Hz.Hüseyin Kimdir?
Adı: Hüseyin (a.s).
Lakapları: Raşid, Tayyib, Vefî, Zekî, Mübarek, Sibt, Seyyid ve Seyyid’üş- Şüheda.
Künyesi: Ebu Abdullah.
Baba-Ana: Hz. Ali (a.s) ve Hz. Fatıma (s.a).
Doğumu: Hicretin dördüncü yılı Şaban ayının üçüncü veya beşinci günü Medine’de gözlerini dünyaya açtı..
Zamanının Halifesi: Muaviye ve Yezit
İmameti: 11 yıl
Şahadeti: Hicretin 61. yılı, Muharrem ayının 10. günü 57 yaşında iken şahadete erişti.
Mezarı: Kerbela
Yaşam Dönemi:
1) Peygamberle geçirdiği dönem (yaklaşık 7 yıl).
2) Babası İmam Ali ile geçirdiği dönem (30 yıl)

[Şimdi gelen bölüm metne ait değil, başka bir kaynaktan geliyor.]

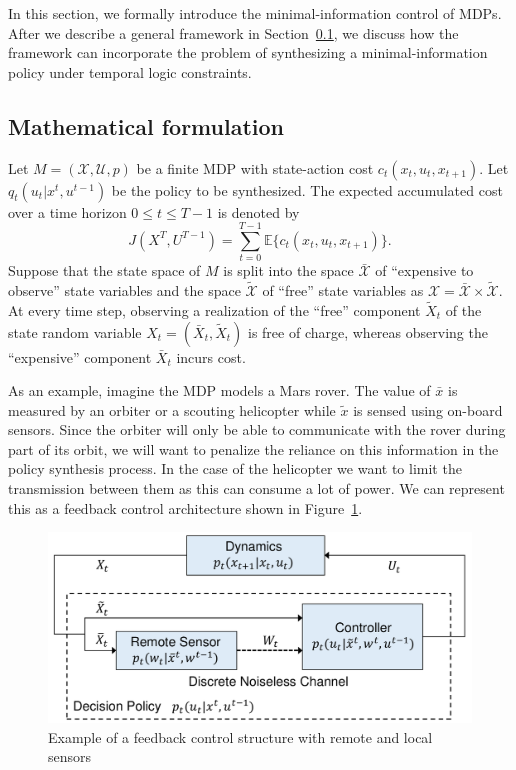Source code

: In this section, we formally introduce the minimal-information control of MDPs.
After we describe a general framework in Section~\ref{secformulation}, we discuss how the framework can incorporate the problem of synthesizing a minimal-information policy under temporal logic constraints.

\subsection{Mathematical formulation}
\label{secformulation}

Let $M=(\mathcal{X}, \mathcal{U}, p)$ be a finite MDP with state-action cost $c_t(x_t, u_t, x_{t+1})$. Let $q_t(u_t|x^t,u^{t-1})$ be the policy to be synthesized. The expected accumulated cost over a time horizon $0\leq t \leq T-1$ is denoted by
\[
J(X^T, U^{T-1})=\sum_{t=0}^{T-1}\mathbb{E}\{c_t(x_t, u_t, x_{t+1})\}.
\]
Suppose that the state space of $M$ is split into the space $\bar{\mathcal{X}}$ of ``expensive to observe'' state variables and the space $\tilde{\mathcal{X}}$ of ``free'' state variables as $\mathcal{X}=\bar{\mathcal{X}}\times \tilde{\mathcal{X}}$.
At every time step, observing a realization of the ``free'' component $\tilde{X}_t$ of the state random variable $X_t=(\bar{X}_t, \tilde{X}_t)$ is free of charge, whereas observing the ``expensive'' component $\bar{X}_t$ incurs cost. 

As an example, imagine the MDP models a Mars rover. The value of $\bar{x}$ is measured by an orbiter or a scouting helicopter while $\tilde{x}$ is sensed using on-board sensors. Since the orbiter will only be able to communicate with the rover during part of its orbit, we will want to penalize the reliance on this information in the policy synthesis process. In the case of the helicopter we want to limit the transmission between them as this can consume a lot of power. We can represent this as a feedback control architecture shown in Figure~\ref{fig:NCS}. 
\begin{figure}
\centering
\includegraphics[width=\columnwidth]{comm.pdf}
\caption{Example of a feedback control structure with remote and local sensors}
\label{fig:NCS}
\end{figure}


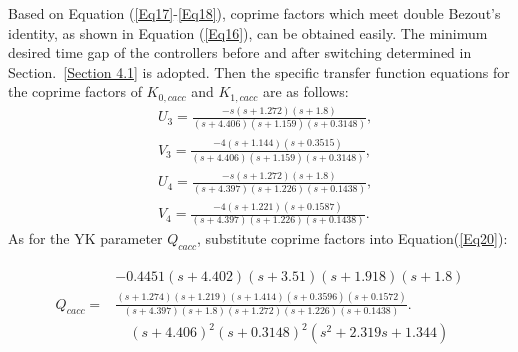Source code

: \documentclass[journal]{IEEEtran}
\begin{document}
Based on Equation (\ref{Eq17}-\ref{Eq18}), coprime factors which meet double Bezout's identity, as shown in Equation (\ref{Eq16}), can be obtained easily. The minimum desired time gap of the controllers before and after switching determined in Section.~\ref{Section 4.1} is adopted. Then the specific transfer function equations for the coprime factors of $K_{0,cacc}$ and $K_{1,cacc}$ are as follows:
\begin{equation}
  \begin{aligned}
     & U_{3}=\frac{-s(s+1.272)(s+1.8)}{(s+4.406)(s+1.159)(s+0.3148)},    \\
     & V_{3}=\frac{-4(s+1.144)(s+0.3515)}{(s+4.406)(s+1.159)(s+0.3148)}, \\
     & U_{4}=\frac{-s(s+1.272)(s+1.8)}{(s+4.397)(s+1.226)(s+0.1438)},    \\
     & V_{4}=\frac{-4(s+1.221)(s+0.1587)}{(s+4.397)(s+1.226)(s+0.1438)}.
  \end{aligned}
\end{equation}
As for the YK parameter $Q_{cacc}$, substitute coprime factors into Equation(\ref{Eq20}):
\begin{small}
  \begin{equation}
    \begin{gathered}
      \begin{aligned}
                     & -0.4451(s+4.402)(s+3.51)(s+1.918)(s+1.8)                                                              \\
        Q_{c a c c}= & \frac{(s+1.274)(s+1.219)(s+1.414)(s+0.3596)(s+0.1572)}{(s+4.397)(s+1.8)(s+1.272)(s+1.226)(s+0.1438)}. \\
                     & \quad (s+4.406)^{2}(s+0.3148)^{2}\left(s^{2}+2.319 s+1.344\right)
      \end{aligned}
    \end{gathered}
  \end{equation}
\end{small}
\end{document}
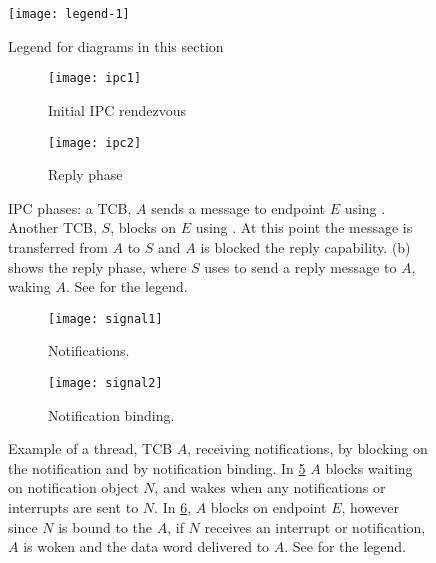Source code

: \begin{figure}
    \centering
    \texttt{[image: legend-1]}
    \caption{Legend for diagrams in this section}
    \label{f:legend-1}
\end{figure}


\begin{figure}
    \centering
    \begin{subfigure}[h]{0.48\textwidth}
        \centering
        \texttt{[image: ipc1]}
        \caption{Initial IPC rendezvous}
        \label{f:ipc1}
    \end{subfigure}%
    \begin{subfigure}[h]{0.48\textwidth}
        \centering
        \texttt{[image: ipc2]}
        \caption{Reply phase}
        \label{f:ipc2}
    \end{subfigure}
    \caption{IPC phases: a TCB, $A$ sends a message to endpoint $E$ using . Another
        TCB, $S$, blocks on $E$ using . At this point the message is transferred from 
        $A$ to $S$ and $A$ is blocked the reply capability. (b) shows the
    reply phase, where $S$ uses  to send a reply message to $A$, waking $A$. See  for the legend.}
    \label{f:ipc}
\end{figure}

\begin{figure}
    \centering
    \begin{subfigure}[h]{0.48\textwidth}
        \centering
        \texttt{[image: signal1]}
        \caption{Notifications.} 
        \label{f:signal1}
    \end{subfigure}%
    \begin{subfigure}[h]{0.48\textwidth}
        \centering
        \texttt{[image: signal2]}
        \caption{Notification binding.}
        \label{f:signal2}
    \end{subfigure}
    \caption{Example of a thread, TCB $A$, receiving notifications, by blocking on the notification and by
        notification binding. In \cref{f:signal1} $A$ blocks waiting on notification
        object $N$, and wakes when any notifications or interrupts are sent to $N$. In
        \cref{f:signal2}, $A$ blocks on endpoint $E$, however since
        $N$ is bound to the $A$, if $N$ receives an interrupt or notification,
        $A$ is woken and the data word delivered to $A$.
        See  for the legend.}
    \label{f:signal}
\end{figure}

3) İmam Hasan ile geçirdiği dönem (10 yıl).
4) İmamet dönemi (11 yıl).
Çocukları
Tarihçiler İmam Hüseyin (a.s)’ın 6, 9 ve 10 çocuğu olduğunu yazmışlardır. Şeyh Mufid ise şunların isimlerini zikrediyor:
1- Anası İran şahı Yezdcerd’in kızı olan Ali Ekber.

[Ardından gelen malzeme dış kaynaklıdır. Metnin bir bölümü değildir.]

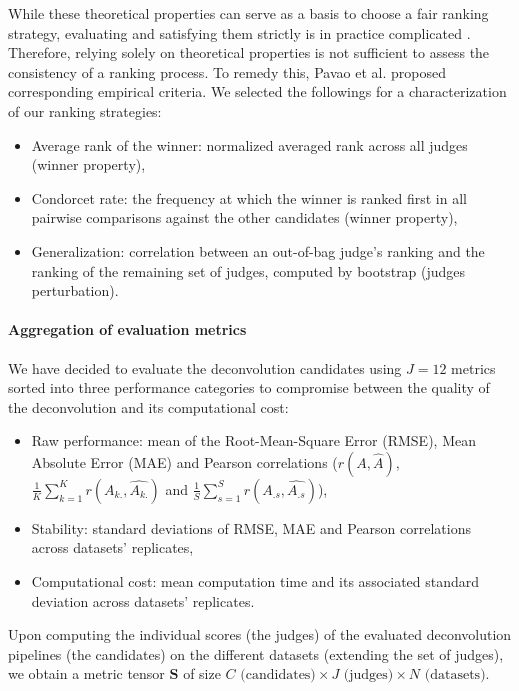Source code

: \documentclass{article}
\begin{document}
While these theoretical properties can serve as a basis to choose a fair ranking strategy, evaluating and satisfying them strictly is in practice complicated \cite{arrow_1950_voting, gibbard_1973_voting}.
Therefore, relying solely on theoretical properties is not sufficient to assess the consistency of a ranking process.
To remedy this, Pavao et al. \cite{pavao_2021_judging} proposed corresponding empirical criteria.
We selected the followings for a characterization of our ranking strategies:
\begin{itemize}
    \item Average rank of the winner: normalized averaged rank across all judges (winner property),
    \item Condorcet rate: the frequency at which the winner is ranked first in all pairwise comparisons against the other candidates (winner property),
    \item Generalization: correlation between an out-of-bag judge's ranking and the ranking of the remaining set of judges, computed by bootstrap (judges perturbation).
\end{itemize}

\paragraph{Aggregation of evaluation metrics}\label{paragraph:evaluation-metrics-aggregation}

We have decided to evaluate the deconvolution candidates using $J=12$ metrics sorted into three performance categories to compromise between the quality of the deconvolution and its computational cost:
\begin{itemize}
    \item Raw performance: mean of the Root-Mean-Square Error (RMSE), Mean Absolute Error (MAE) and Pearson correlations ($r(A, \widehat{A})$, $\frac{1}{K} \sum_{k=1}^K r(A_{k.},  \widehat{A_{k.}})$ and $\frac{1}{S} \sum_{s=1}^S r(A_{.s}, \widehat{A_{.s}})$),
    \item Stability: standard deviations of RMSE, MAE and Pearson correlations across datasets' replicates,
    \item Computational cost: mean computation time and its associated standard deviation across datasets' replicates.
\end{itemize}
Upon computing the individual scores (the judges) of the evaluated deconvolution pipelines (the candidates) on the different datasets (extending the set of judges), we obtain a metric tensor $\mathbf{S}$ of size $C \text{ (candidates)} \times J \text{ (judges)} \times N \text{ (datasets)}$.
\end{document}
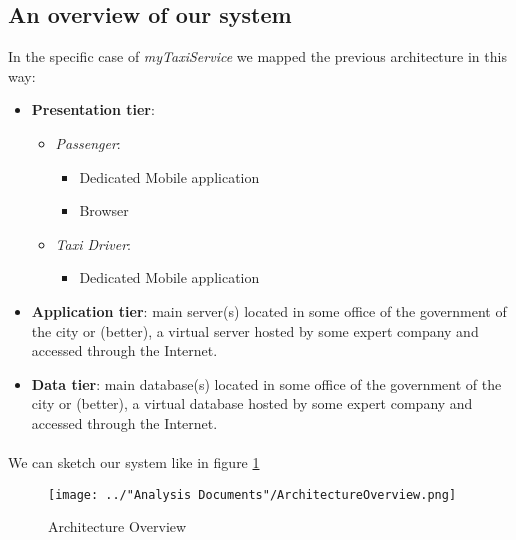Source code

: \subsection{An overview of our system}
In the specific case of \textit{myTaxiService} we mapped the previous architecture in this way:
\begin{itemize}
	\item \textbf{Presentation tier}:
	\begin{itemize}
		\item \textit{Passenger}:
		\begin{itemize}
			\item Dedicated Mobile application
			\item Browser
		\end{itemize}
		\item \textit{Taxi Driver}:
		\begin{itemize}
			\item Dedicated Mobile application
		\end{itemize}
	\end{itemize}
	\item \textbf{Application tier}: main server(s) located in some office of the government of the city or (better), a virtual server hosted by some expert company and accessed through the Internet.
	\item \textbf{Data tier}: main database(s) located in some office of the government of the city or (better), a virtual database hosted by some expert company and accessed through the Internet. 
\end{itemize}
\paragraph{}We can sketch our system like in figure \ref{fig:architectureOverview}
\begin{figure}
	\centering
	\texttt{[image: ../"Analysis Documents"/ArchitectureOverview.png]}
	\label{fig:architectureOverview}
	\caption{Architecture Overview}
\end{figure}
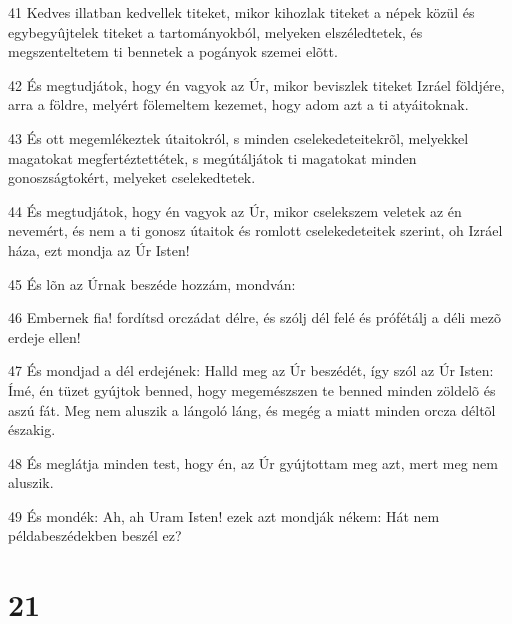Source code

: \par 41 Kedves illatban kedvellek titeket, mikor kihozlak titeket a népek közül és egybegyûjtelek titeket a tartományokból, melyeken elszéledtetek, és megszenteltetem ti bennetek a pogányok szemei elõtt.
\par 42 És megtudjátok, hogy én vagyok az Úr, mikor beviszlek titeket Izráel földjére, arra a földre, melyért fölemeltem kezemet, hogy adom azt a ti atyáitoknak.
\par 43 És ott megemlékeztek útaitokról, s minden cselekedeteitekrõl, melyekkel magatokat megfertéztettétek, s megútáljátok ti magatokat minden gonoszságtokért, melyeket cselekedtetek.
\par 44 És megtudjátok, hogy én vagyok az Úr, mikor cselekszem veletek az én nevemért, és nem a ti gonosz útaitok és romlott cselekedeteitek szerint, oh Izráel háza, ezt mondja az Úr Isten!
\par 45 És lõn az Úrnak beszéde hozzám, mondván:
\par 46 Embernek fia! fordítsd orczádat délre, és szólj dél felé és prófétálj a déli mezõ erdeje ellen!
\par 47 És mondjad a dél erdejének: Halld meg az Úr beszédét, így szól az Úr Isten: Ímé, én tüzet gyújtok benned, hogy megemészszen te benned minden zöldelõ és aszú fát. Meg nem aluszik a lángoló láng, és megég a miatt minden orcza déltõl északig.
\par 48 És meglátja minden test, hogy én, az Úr gyújtottam meg azt, mert meg nem aluszik.
\par 49 És mondék: Ah, ah Uram Isten! ezek azt mondják nékem: Hát nem példabeszédekben beszél ez?

\chapter{21}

2- Anası Ebu Murre b. Urvet b. Mes’ud Sakefi’nin kızı Leyla olan Abdullah (Ali Esğer).
3- Anası Kuzâa kabilesinden olan Câfer . Cafer İmamın hayatı esnasında yaşamını yitirmiştir.
4- Anası Rubab olan ve daha küçücük bir bebek iken babasının kucağında oklanarak şehit edilen Abdullah.

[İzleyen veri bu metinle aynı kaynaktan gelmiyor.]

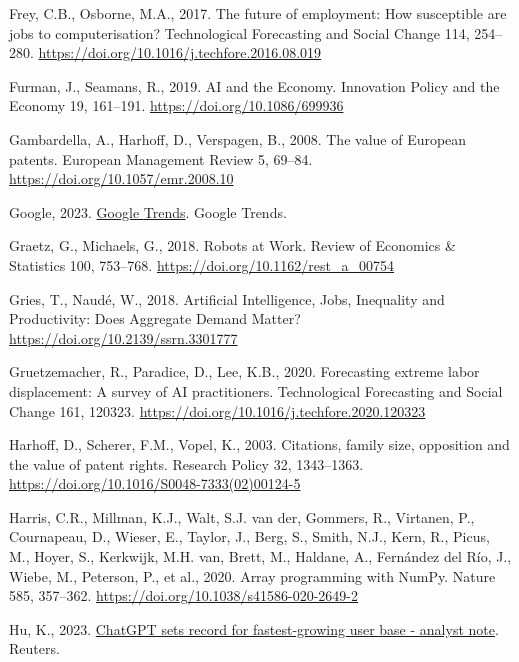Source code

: \documentclass[
  12pt,
  a4paperpaper,
]{article}
\newlength{\cslhangindent}
\newenvironment{CSLReferences}[2] %
 {\begin{list}{}{%
  \setlength{\itemindent}{0pt}
  \setlength{\leftmargin}{0pt}
  \setlength{\parsep}{0pt}
  \ifodd #1
   \setlength{\leftmargin}{\cslhangindent}
   \setlength{\itemindent}{-1\cslhangindent}
  \fi
  \setlength{\itemsep}{#2\baselineskip}}}
 {\end{list}}
\begin{document}
\begin{CSLReferences}{1}{0}
Frey, C.B., Osborne, M.A., 2017. The future of employment: {How}
susceptible are jobs to computerisation? Technological Forecasting and
Social Change 114, 254--280.
\url{https://doi.org/10.1016/j.techfore.2016.08.019}

Furman, J., Seamans, R., 2019. {AI} and the {Economy}. Innovation Policy
and the Economy 19, 161--191. \url{https://doi.org/10.1086/699936}

Gambardella, A., Harhoff, D., Verspagen, B., 2008. The value of
{European} patents. European Management Review 5, 69--84.
\url{https://doi.org/10.1057/emr.2008.10}

Google, 2023.
\href{https://trends.google.com/trends/explore?date=all&q=AI&hl=en}{Google
{Trends}}. Google Trends.

Graetz, G., Michaels, G., 2018. Robots at {Work}. Review of Economics \&
Statistics 100, 753--768. \url{https://doi.org/10.1162/rest_a_00754}

Gries, T., Naudé, W., 2018. Artificial {Intelligence}, {Jobs},
{Inequality} and {Productivity}: {Does} {Aggregate} {Demand} {Matter}?
\url{https://doi.org/10.2139/ssrn.3301777}

Gruetzemacher, R., Paradice, D., Lee, K.B., 2020. Forecasting extreme
labor displacement: {A} survey of {AI} practitioners. Technological
Forecasting and Social Change 161, 120323.
\url{https://doi.org/10.1016/j.techfore.2020.120323}

Harhoff, D., Scherer, F.M., Vopel, K., 2003. Citations, family size,
opposition and the value of patent rights. Research Policy 32,
1343--1363. \url{https://doi.org/10.1016/S0048-7333(02)00124-5}

Harris, C.R., Millman, K.J., Walt, S.J. van der, Gommers, R., Virtanen,
P., Cournapeau, D., Wieser, E., Taylor, J., Berg, S., Smith, N.J., Kern,
R., Picus, M., Hoyer, S., Kerkwijk, M.H. van, Brett, M., Haldane, A.,
Fernández del Río, J., Wiebe, M., Peterson, P., et al., 2020. Array
programming with {NumPy}. Nature 585, 357--362.
\url{https://doi.org/10.1038/s41586-020-2649-2}

Hu, K., 2023.
\href{https://www.reuters.com/technology/chatgpt-sets-record-fastest-growing-user-base-analyst-note-2023-02-01/}{{ChatGPT}
sets record for fastest-growing user base - analyst note}. Reuters.


\end{CSLReferences}
\end{document}
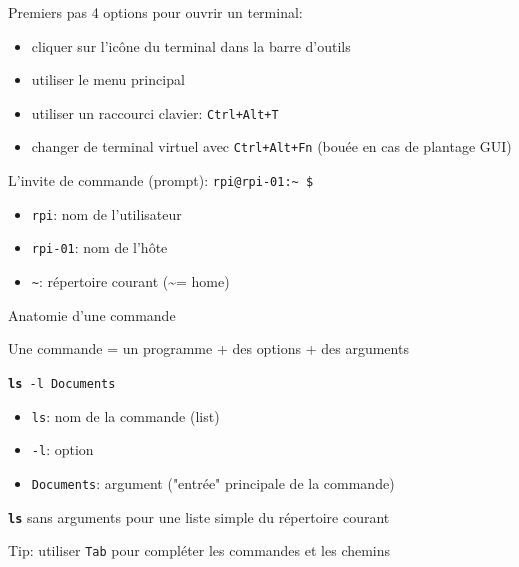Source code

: \documentclass[
aspectratio=169 %
]{beamer}
\newcommand{\cmd}[1]{\texttt{\textbf{#1}}}
\begin{document}
\begin{frame}{Premiers pas} 4 options pour ouvrir un terminal:
    \begin{itemize}
        \item cliquer sur l'icône du terminal dans la barre d'outils
        \item utiliser le menu principal
        \item utiliser un raccourci clavier: \texttt{Ctrl+Alt+T}
        \item changer de terminal virtuel avec \texttt{Ctrl+Alt+Fn} (bouée en
              cas de plantage GUI)
    \end{itemize}

    \bigskip

    L'invite de commande (prompt):
    \texttt{\alert<2>{rpi}@\alert<3>{rpi-01}:\alert<4>{\textasciitilde} \$}
    \begin{itemize}
        \item<2-> \texttt{\alert<2>{rpi}}: nom de l'utilisateur

        \item<3-> \texttt{\alert<3>{rpi-01}}: nom de l'hôte

        \item<4-> \texttt{\alert<4>{\textasciitilde}}: répertoire courant
        (\textasciitilde = home)
    \end{itemize}

\end{frame}

\begin{frame}{Anatomie d'une commande}

    Une commande = un programme + des options + des arguments

    \bigskip

    \texttt{\textbf{ls} -l Documents}

    \begin{itemize}
        \item \texttt{ls}: nom de la commande (list)
        \item \texttt{-l}: option
        \item \texttt{Documents}: argument ("entrée" principale de la commande)
    \end{itemize}

    \bigskip \cmd{ls} sans arguments pour une liste simple du répertoire courant

    \bigskip \alert{Tip:} utiliser \texttt{Tab} pour compléter les commandes et
    les chemins

\end{frame}
\end{document}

5- Anası Kilab kabilesinden İmri’ül-Kays b. Adiy’in kızı Rübab olan Sekine.
6- Anası Talha b. Ubeydullah’ın kızı Ümmü İshak olan Fatıma.
İmam Hüseyin’in Kısaca Hayatı
İmam Hüseyin (as) = (Seyyid-üş Şüheda)
İmam Hüseyin (Seyyid-üş Şüheda), Ali (a.s) ve Peygamber-i Ekrem’in kızı Hz. Fatıma’nın (a.s) ikinci oğludur. Hicretin dördüncü yılında dünyaya geldi. Büyük kardeşi İmam Hasan Mücteba (a.s) şehit olduktan sonra Allah’ın emri ve kardeşinin vasiyeti üzerine imamet makamına ulaştı.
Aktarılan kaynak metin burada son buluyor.